L’elenco delle autorizzazioni degli enti preposti alla valutazione del progetto è lungo. Ecco la Soprintendenza. Ecco il Genio Civile. Insieme si accodano i sindacati e la rappresentanza dell’industria. Dodici pagine infarcite di una ventina di “visti”, una trentina di “prese atto”, e un’altra trentina tra “rilevati”, “premesse e richiamati”, offrono un desolante quadro burocratico-amministrativo che, nei fatti, ci dice che in dieci anni sarà scapitozzata la collina di Cima Grande “nell’interesse pubblico” per motivi di “natura sociale ed economica”. Motivi che prevalgono “rispetto alla incidenza negativa sui siti della Rete Natura 2000” in relazione ai quali saranno adottate “misure compensative individuate dal proponente”. Che sminuiscono il ruolo nell’isola del Parco Nazionale dell’Arcipelago Toscano.

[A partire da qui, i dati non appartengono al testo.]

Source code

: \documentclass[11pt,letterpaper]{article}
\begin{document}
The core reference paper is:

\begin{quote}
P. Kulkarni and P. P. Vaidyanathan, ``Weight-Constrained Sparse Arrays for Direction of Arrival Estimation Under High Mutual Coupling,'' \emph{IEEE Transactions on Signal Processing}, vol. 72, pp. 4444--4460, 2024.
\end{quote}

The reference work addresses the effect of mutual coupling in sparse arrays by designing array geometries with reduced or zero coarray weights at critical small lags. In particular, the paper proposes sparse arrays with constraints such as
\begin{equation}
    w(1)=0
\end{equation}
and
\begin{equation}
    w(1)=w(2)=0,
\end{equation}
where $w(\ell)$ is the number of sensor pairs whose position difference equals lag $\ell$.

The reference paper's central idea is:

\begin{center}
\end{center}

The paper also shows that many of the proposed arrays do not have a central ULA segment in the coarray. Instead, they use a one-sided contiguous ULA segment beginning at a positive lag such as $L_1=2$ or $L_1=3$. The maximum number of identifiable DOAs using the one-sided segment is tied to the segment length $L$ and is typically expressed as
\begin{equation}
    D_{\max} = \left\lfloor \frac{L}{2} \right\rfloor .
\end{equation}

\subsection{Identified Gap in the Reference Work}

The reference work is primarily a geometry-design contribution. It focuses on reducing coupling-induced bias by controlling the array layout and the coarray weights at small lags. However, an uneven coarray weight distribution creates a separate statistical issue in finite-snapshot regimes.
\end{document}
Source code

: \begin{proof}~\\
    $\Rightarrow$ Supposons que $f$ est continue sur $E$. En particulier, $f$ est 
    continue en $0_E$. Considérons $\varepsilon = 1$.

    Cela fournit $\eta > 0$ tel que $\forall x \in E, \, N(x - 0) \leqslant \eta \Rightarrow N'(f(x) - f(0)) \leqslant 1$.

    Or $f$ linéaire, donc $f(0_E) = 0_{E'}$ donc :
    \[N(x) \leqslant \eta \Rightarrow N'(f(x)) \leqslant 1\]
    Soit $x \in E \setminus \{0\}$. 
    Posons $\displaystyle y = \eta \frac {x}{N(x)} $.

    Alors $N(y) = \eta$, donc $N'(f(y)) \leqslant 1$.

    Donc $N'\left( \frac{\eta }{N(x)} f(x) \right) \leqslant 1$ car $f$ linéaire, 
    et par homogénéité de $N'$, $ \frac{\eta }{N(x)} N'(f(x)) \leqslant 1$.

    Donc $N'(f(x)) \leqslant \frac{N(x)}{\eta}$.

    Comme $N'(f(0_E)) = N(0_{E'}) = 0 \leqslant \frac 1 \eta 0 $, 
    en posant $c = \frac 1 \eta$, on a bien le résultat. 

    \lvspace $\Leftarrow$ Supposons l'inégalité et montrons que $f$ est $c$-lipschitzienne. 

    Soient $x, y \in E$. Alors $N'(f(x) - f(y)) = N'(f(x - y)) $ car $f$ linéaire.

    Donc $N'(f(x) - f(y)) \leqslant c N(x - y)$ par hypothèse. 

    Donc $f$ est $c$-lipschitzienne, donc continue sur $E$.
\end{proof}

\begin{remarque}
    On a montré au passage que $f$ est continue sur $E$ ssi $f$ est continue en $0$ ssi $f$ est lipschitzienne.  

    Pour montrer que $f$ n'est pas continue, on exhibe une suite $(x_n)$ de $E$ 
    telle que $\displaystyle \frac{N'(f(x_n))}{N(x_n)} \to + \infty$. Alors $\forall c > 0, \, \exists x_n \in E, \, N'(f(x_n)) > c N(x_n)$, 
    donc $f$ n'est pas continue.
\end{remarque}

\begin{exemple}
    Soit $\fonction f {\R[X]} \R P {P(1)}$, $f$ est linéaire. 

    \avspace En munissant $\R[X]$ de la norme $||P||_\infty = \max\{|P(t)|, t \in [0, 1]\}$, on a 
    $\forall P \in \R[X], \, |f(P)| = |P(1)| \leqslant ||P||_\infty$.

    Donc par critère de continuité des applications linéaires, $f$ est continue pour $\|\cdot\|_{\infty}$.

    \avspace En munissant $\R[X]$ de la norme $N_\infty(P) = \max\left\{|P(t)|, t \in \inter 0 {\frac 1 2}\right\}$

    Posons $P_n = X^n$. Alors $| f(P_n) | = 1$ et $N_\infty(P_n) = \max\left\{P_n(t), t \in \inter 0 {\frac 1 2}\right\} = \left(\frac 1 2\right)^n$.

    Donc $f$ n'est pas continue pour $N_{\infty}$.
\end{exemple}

È un atto che non propone la soluzione al problema, per ammissione della stessa Giunta che ha approvato un Piano che del Paesaggio Toscano, e dell’Elba in particolare, ha fatto la sua “icona” di bellezze. Emerge una domanda: fra dieci anni, perdurando ancora l’interesse pubblico delle motivazioni socio-economiche, cosa facciamo? Nell’emergenza contingente, dovendo scegliere tra posti di lavoro e ambiente, è ovvio che vengono scelti i posti di lavoro. Ma di emergenza in emergenza, finiremo per cavare minerale all’iconico Capo Bianco. La Giunta maschera con questa delibera il proprio fallimento nell’affrontare la situazione nell’interesse pubblico e l’inefficienza nelle trattative economiche e compensative in corso da anni, non con la piccola consociata Eurit, ma con la casa madre, l’impresa Colorobbia. Un’azienda leader nel mondo.

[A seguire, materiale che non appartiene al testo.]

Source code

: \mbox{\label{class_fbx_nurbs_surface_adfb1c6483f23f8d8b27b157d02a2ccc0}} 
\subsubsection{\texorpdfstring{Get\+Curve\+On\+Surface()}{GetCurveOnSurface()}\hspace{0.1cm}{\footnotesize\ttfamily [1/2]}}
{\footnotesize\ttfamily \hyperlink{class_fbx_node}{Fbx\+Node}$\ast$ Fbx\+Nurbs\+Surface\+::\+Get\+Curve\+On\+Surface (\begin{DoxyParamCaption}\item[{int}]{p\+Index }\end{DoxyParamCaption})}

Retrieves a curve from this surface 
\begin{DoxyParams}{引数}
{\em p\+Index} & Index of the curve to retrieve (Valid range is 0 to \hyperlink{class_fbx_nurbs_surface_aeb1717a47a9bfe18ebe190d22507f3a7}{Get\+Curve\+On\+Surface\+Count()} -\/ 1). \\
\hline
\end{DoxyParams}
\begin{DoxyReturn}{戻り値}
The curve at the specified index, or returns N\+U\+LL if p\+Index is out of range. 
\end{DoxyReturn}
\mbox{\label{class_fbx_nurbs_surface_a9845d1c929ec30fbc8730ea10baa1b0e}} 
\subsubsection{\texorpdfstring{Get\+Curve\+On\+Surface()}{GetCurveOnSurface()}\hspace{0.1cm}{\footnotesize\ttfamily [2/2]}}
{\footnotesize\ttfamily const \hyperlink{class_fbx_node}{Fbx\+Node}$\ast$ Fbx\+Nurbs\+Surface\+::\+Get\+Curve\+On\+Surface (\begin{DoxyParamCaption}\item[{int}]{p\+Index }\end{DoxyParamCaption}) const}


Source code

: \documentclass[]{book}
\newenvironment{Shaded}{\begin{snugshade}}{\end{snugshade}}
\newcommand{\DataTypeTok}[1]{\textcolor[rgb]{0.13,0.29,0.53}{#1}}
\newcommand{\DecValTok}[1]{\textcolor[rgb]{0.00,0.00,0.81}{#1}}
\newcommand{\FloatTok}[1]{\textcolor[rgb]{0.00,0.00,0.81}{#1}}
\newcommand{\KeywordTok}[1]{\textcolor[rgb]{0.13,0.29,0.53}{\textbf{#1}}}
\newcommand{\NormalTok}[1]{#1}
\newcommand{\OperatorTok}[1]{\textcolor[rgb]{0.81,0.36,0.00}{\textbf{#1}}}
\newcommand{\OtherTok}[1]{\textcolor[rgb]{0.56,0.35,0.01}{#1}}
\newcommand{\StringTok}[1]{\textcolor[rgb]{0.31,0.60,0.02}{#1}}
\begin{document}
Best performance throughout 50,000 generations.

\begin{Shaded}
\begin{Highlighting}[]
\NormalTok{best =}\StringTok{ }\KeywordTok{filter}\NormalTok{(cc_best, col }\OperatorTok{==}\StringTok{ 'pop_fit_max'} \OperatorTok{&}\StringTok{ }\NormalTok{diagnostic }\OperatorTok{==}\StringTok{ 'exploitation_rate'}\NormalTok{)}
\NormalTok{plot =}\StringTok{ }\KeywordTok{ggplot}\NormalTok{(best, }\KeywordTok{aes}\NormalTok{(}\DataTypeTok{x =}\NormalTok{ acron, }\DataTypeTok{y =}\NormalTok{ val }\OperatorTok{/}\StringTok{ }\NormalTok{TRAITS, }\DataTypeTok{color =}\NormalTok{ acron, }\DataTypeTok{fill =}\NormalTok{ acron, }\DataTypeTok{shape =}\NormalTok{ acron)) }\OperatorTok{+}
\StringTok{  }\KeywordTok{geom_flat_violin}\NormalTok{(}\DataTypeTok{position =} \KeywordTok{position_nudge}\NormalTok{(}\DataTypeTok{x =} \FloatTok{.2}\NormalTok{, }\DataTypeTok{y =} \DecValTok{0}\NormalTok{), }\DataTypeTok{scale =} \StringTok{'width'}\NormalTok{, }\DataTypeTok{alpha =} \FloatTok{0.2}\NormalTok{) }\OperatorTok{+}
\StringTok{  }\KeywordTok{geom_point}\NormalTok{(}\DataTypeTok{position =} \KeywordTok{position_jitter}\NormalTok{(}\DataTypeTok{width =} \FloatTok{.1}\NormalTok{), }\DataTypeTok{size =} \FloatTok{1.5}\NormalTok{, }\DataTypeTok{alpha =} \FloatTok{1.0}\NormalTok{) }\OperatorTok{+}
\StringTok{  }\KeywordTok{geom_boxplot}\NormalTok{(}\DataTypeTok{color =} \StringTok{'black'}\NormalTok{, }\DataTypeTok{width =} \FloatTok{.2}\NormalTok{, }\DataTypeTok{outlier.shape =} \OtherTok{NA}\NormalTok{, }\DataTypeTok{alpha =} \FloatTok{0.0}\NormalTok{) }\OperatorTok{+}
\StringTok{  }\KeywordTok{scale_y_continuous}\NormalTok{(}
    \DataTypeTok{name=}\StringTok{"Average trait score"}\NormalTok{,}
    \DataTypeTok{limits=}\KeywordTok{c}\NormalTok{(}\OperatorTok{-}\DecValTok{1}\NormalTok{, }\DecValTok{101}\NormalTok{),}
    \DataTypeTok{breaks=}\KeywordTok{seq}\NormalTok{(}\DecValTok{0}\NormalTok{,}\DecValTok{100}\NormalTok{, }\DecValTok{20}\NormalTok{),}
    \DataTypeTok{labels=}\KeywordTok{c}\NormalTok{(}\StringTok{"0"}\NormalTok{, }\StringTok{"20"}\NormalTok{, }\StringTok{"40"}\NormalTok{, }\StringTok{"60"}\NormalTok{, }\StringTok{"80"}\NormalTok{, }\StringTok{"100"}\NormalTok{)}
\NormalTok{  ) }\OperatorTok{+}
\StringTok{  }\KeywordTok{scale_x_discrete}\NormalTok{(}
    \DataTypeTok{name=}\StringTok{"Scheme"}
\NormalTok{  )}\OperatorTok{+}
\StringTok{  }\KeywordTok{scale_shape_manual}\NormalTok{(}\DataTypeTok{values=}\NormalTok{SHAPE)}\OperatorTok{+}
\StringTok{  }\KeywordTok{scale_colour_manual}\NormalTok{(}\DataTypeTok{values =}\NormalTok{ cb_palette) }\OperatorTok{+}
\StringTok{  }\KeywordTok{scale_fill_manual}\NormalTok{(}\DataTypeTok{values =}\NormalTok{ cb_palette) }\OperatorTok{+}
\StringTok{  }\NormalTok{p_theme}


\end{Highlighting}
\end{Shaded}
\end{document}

Del resto, appellarsi ai fondamentali principi del Piano di Indirizzo Territoriale con Valenza di Piano Paesaggistico approvato dalla Regione Toscana può essere rischioso vicino alle elezioni: si preferisce trascurare qualunque riferimento alle “Linee guida per la valutazione paesaggistica delle attività estrattive”, espressamente e chiaramente declinate nel documento. Il caso del Parco Regionale delle Apuane ci accomuna a situazioni apparentemente diverse. Si preferisce nascondersi dietro valutazioni a breve termine, rinnegando il piano paesaggistico, rivolto non certo a un paesaggio astratto. La Convenzione europea del Paesaggio ce lo spiega, il paesaggio è una parte di territorio così come è percepito dalle popolazioni che vi abitano, vi lavorano, dall’ambiente, dalle loro relazioni. Siamo sicuri che siano solo gli ambientalisti a protestare? Veramente gli elbani sono insensibili?

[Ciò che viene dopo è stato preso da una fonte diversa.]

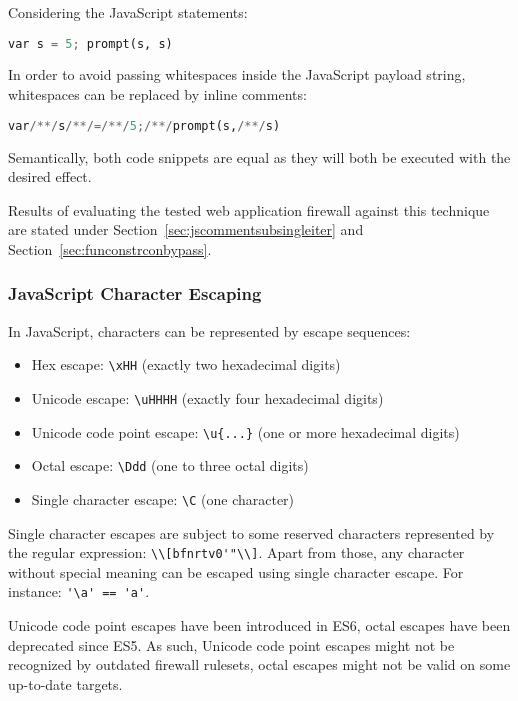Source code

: Considering the JavaScript statements:

\begin{lstlisting}[style=basicStyle,language=Python]
var s = 5; prompt(s, s)
\end{lstlisting}
In order to avoid passing whitespaces inside the JavaScript payload string, whitespaces can be replaced by inline comments:

\begin{lstlisting}[style=basicStyle,language=Python]
var/**/s/**/=/**/5;/**/prompt(s,/**/s)
\end{lstlisting}
Semantically, both code snippets are equal as they will both be executed with the desired effect.

Results of evaluating the tested web application firewall against this technique are stated under Section~\ref{sec:jscommentsubsingleiter} and Section~\ref{sec:funconstrconbypass}.

\subsubsection{JavaScript Character Escaping}
\label{sec:jsescape}
In JavaScript, characters can be represented by escape sequences:

\begin{itemize}
	\item Hex escape: \verb|\xHH| (exactly two hexadecimal digits)
	\item Unicode escape: \verb|\uHHHH| (exactly four hexadecimal digits)
	\item Unicode code point escape: \verb|\u{...}| (one or more hexadecimal digits)
	\item Octal escape: \verb|\Ddd| (one to three octal digits)
	\item Single character escape: \verb|\C| (one character)
\end{itemize}

Single character escapes are subject to some reserved characters represented by the regular expression: \verb|\\[bfnrtv0'"\\]|. Apart from those, any character without special meaning can be escaped using single character escape. For instance: \verb|'\a' == 'a'|.

Unicode code point escapes have been introduced in ES6, octal escapes have been deprecated since ES5. As such, Unicode code point escapes might not be recognized by outdated firewall rulesets, octal escapes might not be valid on some up-to-date targets.

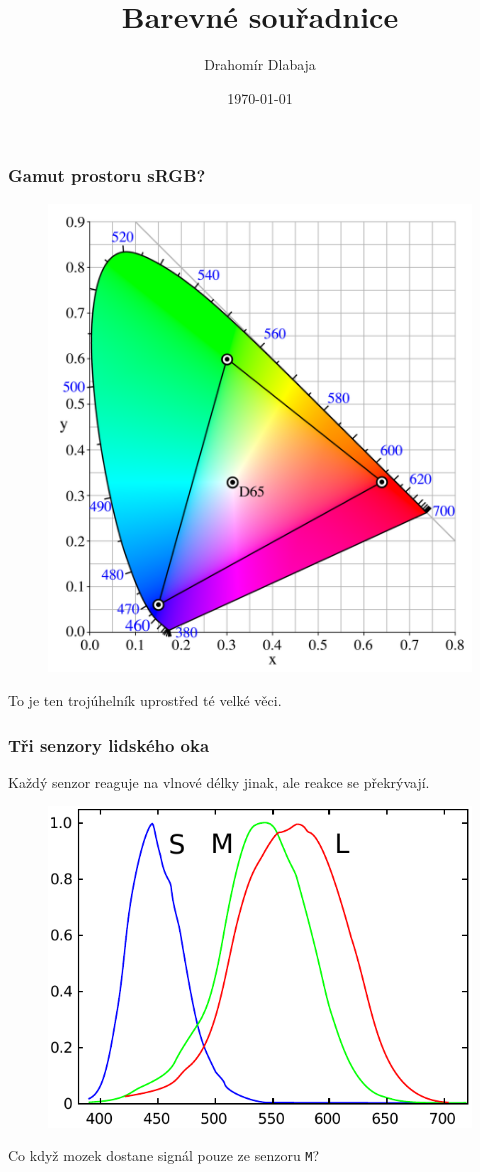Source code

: \documentclass{beamer}
\title{Barevné souřadnice}
\author{Drahomír Dlabaja}
\institute[xdlaba02]{Vysoké učení technické v Brně}
\date{\today}
\begin{document}
\begin{frame}
  \titlepage
\end{frame}

\begin{frame}
  \center
  \frametitle{Gamut prostoru sRGB?}
  \begin{figure}
    \includegraphics[height=0.7\textheight]{CIExy1931_sRGB.png}
  \end{figure}
  To je ten trojúhelník uprostřed té velké věci.
\end{frame}

\begin{frame}
  \center
  \frametitle{Tři senzory lidského oka}
  Každý senzor reaguje na vlnové délky jinak, ale reakce se překrývají.
  \begin{figure}
    \includegraphics[height=0.6\textheight]{Cones_SMJ2_E.pdf}
  \end{figure}
  Co když mozek dostane signál pouze ze senzoru \texttt{M}?
\end{frame}
\end{document}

Viene spontaneo paragonare questo intervento d’emergenza, delle istituzioni unite nella delibera regionale, con gli interventi normalmente destinati alle politiche scolastiche, alla formazione. Fa male constatare che il futuro dell’economia elbana privilegiato dalla Regione Toscana sia il lavoro di cava, antistorico in un’isola, in un arcipelago a forte connotazione ambientale e turistica. Non ci si è nemmeno accorti che si ignorano le aspettative dei giovani, che si mette in crisi il lavoro di chi abita nella zona, che si sfigura non una parte, ma tutta l’Elba. La gestione strategica di un territorio si aspetta anche questo, una sua progettazione formale riconosciuta e condivisa dagli abitanti, che tenga conto delle responsabilità politiche e amministrative di indirizzo e controllo della Giunta Regionale, in questo caso svilite nei fatti.